There is Always a Hollower Hill

Pumpkinhead (1988)
directed by Stan Winston
rating: 3 out of 5 cravats
on DVD from Netflix

With a horror film from the eighties, I can always get comfortable a little faster knowing that the special effects, however enjoyable, will look just dated enough to take the edge off my weak nerves. Oddly - or not, since directing his first feature probably required most of Stan Winston's concentration - it's Pumpkinhead himself who's the least convincing member of this otherwise atmospheric parable about the cyclical nature of revenge. As I added Halloween III: The Season of the Witch to my queue today, I read that Carpenter never intended for the Halloween franchise to focus on Mickey Myers exclusively.
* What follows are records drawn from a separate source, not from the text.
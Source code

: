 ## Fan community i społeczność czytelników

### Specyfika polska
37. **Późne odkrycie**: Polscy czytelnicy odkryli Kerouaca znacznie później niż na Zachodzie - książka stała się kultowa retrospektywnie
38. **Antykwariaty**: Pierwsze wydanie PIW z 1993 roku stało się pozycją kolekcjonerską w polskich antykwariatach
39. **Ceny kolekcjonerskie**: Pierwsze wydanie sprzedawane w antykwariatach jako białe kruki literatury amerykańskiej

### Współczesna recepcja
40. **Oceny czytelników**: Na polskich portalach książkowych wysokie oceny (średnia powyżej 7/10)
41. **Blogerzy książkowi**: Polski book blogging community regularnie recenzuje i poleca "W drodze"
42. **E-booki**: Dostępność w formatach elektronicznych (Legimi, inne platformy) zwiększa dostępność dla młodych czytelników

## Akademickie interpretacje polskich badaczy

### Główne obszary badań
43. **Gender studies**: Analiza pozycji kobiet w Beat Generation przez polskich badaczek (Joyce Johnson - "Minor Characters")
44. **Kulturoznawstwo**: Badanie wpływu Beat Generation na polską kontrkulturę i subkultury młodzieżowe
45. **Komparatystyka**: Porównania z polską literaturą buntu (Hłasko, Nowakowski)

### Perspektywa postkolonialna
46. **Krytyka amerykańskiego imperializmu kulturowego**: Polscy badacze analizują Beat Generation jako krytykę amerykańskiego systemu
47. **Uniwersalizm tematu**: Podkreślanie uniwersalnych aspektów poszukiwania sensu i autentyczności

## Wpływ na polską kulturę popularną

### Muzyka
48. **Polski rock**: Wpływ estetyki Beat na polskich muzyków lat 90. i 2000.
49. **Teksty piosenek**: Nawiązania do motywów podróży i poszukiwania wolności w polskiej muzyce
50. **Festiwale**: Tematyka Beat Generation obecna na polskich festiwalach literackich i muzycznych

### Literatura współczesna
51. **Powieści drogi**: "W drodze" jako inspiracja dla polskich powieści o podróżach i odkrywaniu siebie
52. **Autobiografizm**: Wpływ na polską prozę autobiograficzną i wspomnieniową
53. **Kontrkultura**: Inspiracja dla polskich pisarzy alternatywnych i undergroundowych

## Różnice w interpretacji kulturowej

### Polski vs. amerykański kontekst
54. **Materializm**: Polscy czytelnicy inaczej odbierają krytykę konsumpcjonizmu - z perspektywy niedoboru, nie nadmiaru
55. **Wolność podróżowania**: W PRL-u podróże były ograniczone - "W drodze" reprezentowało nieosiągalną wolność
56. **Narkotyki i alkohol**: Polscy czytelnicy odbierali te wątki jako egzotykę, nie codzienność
Instead, John wanted a series of films with the holiday as the loose thematic center. Pumpkinhead could have qualified. Minor in the best sense, and much better than the recent Hellboy story The Crooked Man, Winston shepherds a spooky little backwoods story complete with a wise Appalachian witch, the perfect fog-filled demonic cemetery, and lots of deep, dark hollows along its narrow, creeping path. Turns out there are plenty of ways to package "deserve's got nothing to do with it" without ten-gallon hats and no fun.